## Assigned task:
Look through the data below and extract, unchanged, the lines from the one that contains "- worked more on the personal website website" to the one that contains "- still figuring out what project to start on", both included.

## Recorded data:
/---

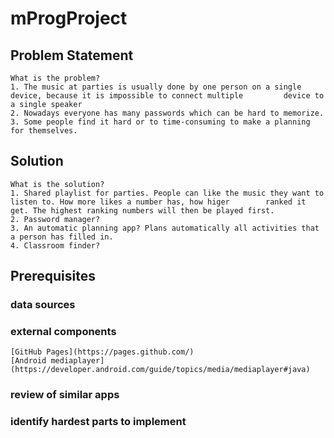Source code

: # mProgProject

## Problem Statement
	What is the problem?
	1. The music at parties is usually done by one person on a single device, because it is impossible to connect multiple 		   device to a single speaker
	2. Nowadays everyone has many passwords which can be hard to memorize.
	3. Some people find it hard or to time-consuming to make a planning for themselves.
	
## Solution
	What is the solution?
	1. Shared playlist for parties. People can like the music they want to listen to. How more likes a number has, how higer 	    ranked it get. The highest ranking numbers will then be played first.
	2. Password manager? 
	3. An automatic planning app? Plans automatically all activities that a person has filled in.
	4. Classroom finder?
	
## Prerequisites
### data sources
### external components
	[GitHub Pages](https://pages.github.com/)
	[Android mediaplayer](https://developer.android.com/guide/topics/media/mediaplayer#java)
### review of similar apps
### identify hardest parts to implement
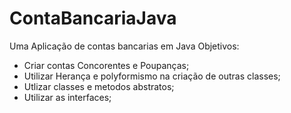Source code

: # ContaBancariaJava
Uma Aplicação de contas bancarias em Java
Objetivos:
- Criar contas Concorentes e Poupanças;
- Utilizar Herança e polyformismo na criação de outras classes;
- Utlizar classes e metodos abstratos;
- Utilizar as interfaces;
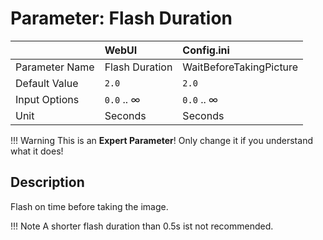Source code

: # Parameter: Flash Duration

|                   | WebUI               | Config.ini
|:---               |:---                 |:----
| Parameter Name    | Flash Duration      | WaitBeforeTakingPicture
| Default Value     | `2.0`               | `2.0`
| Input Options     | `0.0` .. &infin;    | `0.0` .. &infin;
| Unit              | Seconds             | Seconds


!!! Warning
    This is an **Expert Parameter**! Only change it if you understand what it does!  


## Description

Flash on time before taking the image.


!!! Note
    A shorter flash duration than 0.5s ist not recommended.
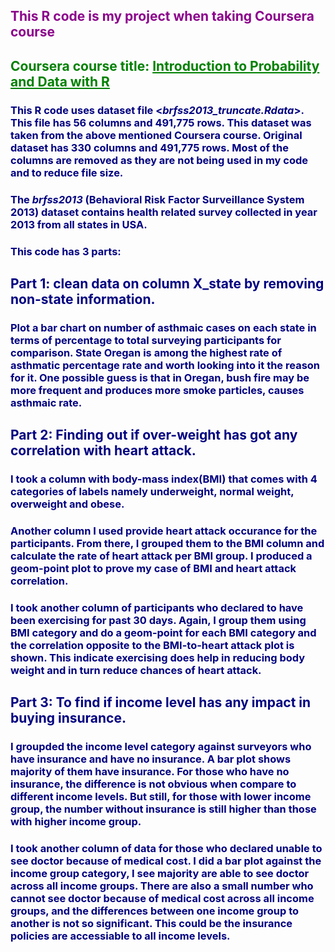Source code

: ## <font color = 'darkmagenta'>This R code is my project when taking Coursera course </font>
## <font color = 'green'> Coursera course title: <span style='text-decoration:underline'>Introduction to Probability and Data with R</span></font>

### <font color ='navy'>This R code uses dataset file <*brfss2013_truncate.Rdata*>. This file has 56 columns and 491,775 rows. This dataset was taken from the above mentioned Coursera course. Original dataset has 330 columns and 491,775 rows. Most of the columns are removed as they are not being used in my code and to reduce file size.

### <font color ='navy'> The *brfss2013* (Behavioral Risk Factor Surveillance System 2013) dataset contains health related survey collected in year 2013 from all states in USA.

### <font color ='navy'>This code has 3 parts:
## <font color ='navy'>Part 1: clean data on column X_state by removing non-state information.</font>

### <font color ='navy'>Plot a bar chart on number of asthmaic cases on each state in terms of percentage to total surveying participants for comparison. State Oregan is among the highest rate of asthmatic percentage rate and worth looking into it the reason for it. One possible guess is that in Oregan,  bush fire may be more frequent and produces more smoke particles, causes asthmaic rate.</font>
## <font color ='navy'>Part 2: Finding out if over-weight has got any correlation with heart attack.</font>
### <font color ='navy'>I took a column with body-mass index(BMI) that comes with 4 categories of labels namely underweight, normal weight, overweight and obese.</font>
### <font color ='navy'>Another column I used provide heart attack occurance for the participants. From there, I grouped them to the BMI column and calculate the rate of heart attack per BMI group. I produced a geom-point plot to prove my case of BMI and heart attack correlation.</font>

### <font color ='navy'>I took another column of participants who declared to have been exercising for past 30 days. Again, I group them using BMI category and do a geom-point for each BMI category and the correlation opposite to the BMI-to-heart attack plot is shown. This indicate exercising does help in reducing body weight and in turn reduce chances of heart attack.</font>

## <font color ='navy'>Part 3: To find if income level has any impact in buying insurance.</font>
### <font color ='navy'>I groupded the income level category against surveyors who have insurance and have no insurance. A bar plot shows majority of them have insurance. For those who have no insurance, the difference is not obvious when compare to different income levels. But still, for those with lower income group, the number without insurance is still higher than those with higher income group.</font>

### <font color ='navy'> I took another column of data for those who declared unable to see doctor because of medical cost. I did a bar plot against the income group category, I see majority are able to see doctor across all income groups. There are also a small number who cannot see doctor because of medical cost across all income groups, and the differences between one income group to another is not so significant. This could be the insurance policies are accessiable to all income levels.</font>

\---
/---

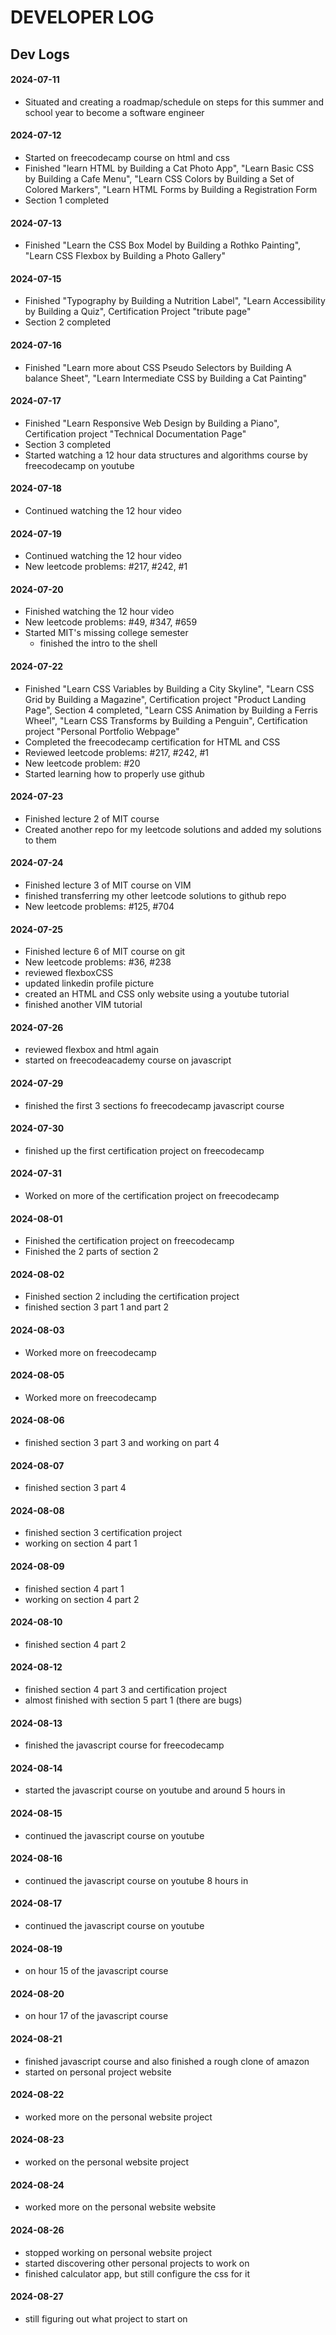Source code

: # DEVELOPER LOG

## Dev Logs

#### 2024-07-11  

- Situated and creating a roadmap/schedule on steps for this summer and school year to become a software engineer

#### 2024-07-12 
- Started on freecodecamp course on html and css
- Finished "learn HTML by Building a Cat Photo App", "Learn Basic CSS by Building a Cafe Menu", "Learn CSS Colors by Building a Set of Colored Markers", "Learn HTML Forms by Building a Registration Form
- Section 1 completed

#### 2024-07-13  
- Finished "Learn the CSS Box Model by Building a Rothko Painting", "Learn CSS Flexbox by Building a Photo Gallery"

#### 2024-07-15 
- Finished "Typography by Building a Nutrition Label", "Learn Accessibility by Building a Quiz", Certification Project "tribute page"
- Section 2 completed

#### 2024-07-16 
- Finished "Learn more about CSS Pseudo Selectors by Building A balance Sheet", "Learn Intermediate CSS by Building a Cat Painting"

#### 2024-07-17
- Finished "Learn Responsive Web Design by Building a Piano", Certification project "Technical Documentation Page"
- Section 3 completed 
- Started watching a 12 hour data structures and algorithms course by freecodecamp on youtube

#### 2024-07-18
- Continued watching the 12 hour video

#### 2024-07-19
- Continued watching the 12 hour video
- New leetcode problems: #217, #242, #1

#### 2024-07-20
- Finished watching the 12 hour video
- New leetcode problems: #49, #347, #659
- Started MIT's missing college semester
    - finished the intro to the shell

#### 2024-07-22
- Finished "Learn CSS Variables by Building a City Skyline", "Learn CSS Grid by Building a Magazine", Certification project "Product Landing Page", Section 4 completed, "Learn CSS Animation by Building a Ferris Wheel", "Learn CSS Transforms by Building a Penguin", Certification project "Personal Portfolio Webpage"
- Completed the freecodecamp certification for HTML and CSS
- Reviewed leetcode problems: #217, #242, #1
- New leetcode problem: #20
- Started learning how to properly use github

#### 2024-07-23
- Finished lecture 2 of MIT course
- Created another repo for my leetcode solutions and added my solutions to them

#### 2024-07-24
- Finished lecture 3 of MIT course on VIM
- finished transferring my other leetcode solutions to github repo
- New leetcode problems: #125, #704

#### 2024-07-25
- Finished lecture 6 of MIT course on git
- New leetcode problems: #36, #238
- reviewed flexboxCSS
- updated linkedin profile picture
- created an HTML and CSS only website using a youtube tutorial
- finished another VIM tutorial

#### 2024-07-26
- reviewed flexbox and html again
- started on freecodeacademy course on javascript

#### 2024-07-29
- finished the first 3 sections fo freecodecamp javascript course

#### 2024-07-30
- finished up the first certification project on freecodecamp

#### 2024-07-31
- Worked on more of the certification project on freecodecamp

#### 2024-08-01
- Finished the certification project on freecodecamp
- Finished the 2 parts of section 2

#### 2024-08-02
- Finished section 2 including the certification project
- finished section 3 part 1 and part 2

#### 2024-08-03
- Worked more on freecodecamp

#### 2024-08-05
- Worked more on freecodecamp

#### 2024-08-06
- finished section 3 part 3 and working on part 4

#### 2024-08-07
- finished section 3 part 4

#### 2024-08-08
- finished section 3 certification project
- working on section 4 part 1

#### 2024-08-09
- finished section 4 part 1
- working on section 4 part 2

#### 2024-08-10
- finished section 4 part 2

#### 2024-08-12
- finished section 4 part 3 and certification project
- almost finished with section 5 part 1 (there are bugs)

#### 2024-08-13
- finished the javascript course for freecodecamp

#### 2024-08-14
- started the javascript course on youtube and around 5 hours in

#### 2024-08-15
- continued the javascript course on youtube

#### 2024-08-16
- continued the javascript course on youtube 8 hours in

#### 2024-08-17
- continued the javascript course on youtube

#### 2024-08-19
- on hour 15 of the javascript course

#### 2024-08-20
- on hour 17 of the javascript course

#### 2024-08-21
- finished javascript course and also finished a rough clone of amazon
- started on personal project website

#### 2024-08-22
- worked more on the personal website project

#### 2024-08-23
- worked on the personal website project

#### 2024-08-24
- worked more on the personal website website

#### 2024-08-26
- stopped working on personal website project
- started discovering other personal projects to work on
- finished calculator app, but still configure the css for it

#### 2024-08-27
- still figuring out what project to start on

\---
/---

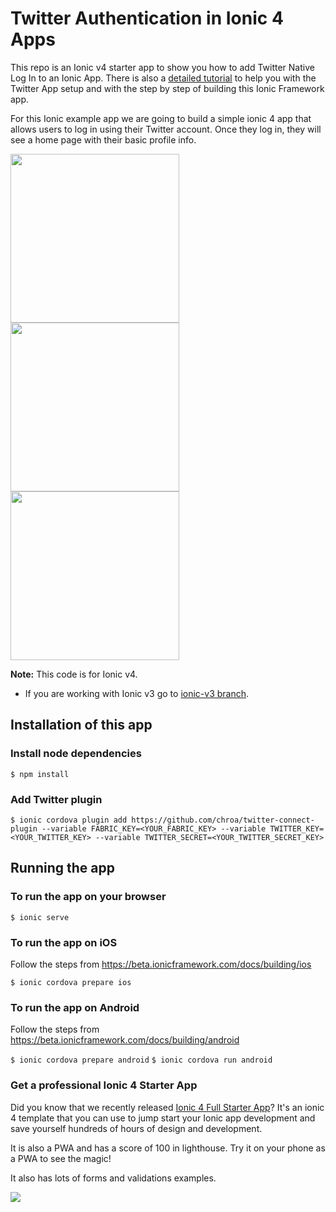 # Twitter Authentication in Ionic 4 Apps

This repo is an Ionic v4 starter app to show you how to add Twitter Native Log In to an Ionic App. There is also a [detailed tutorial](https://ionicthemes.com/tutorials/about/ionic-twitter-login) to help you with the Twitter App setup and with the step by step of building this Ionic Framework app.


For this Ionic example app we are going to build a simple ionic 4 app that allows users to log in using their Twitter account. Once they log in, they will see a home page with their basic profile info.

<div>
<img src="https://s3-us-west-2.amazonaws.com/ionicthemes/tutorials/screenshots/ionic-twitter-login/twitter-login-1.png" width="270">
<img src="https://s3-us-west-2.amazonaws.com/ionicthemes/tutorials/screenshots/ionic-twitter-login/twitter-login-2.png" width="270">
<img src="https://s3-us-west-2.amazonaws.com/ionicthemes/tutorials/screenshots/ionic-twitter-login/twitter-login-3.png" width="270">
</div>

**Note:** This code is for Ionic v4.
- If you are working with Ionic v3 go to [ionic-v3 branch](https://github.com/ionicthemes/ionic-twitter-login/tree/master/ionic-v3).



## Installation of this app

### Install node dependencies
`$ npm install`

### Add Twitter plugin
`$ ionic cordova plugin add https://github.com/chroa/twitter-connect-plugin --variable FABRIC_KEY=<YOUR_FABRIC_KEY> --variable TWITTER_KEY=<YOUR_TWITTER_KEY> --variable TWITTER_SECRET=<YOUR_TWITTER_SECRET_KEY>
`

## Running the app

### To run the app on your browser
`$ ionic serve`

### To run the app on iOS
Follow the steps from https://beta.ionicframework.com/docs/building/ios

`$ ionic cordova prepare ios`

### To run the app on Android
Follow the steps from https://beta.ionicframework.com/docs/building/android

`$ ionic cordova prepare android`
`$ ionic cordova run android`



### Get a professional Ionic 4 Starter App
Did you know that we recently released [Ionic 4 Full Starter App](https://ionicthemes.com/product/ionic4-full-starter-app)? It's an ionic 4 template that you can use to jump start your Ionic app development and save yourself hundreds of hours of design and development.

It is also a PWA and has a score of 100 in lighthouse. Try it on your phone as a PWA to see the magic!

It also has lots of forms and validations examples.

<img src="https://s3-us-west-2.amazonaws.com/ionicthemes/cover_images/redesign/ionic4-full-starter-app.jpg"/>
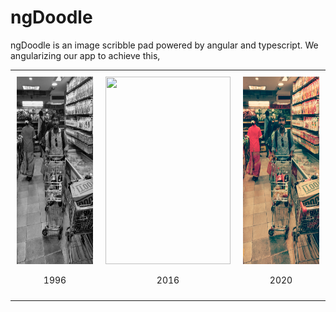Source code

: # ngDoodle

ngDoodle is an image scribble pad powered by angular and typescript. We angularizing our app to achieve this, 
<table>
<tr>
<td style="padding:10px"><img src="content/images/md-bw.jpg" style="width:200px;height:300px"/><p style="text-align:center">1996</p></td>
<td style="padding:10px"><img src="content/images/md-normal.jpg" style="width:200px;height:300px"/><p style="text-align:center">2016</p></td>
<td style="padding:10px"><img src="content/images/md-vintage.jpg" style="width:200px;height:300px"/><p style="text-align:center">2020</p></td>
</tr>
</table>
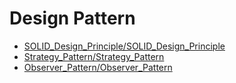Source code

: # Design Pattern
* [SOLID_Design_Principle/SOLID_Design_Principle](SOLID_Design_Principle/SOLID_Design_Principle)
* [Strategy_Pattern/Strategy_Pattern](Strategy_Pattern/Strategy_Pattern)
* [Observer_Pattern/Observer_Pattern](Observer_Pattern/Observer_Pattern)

\---

## Result below:
- worked more on the personal website website

#### 2024-08-26
- stopped working on personal website project
- started discovering other personal projects to work on
- finished calculator app, but still configure the css for it

#### 2024-08-27
- still figuring out what project to start on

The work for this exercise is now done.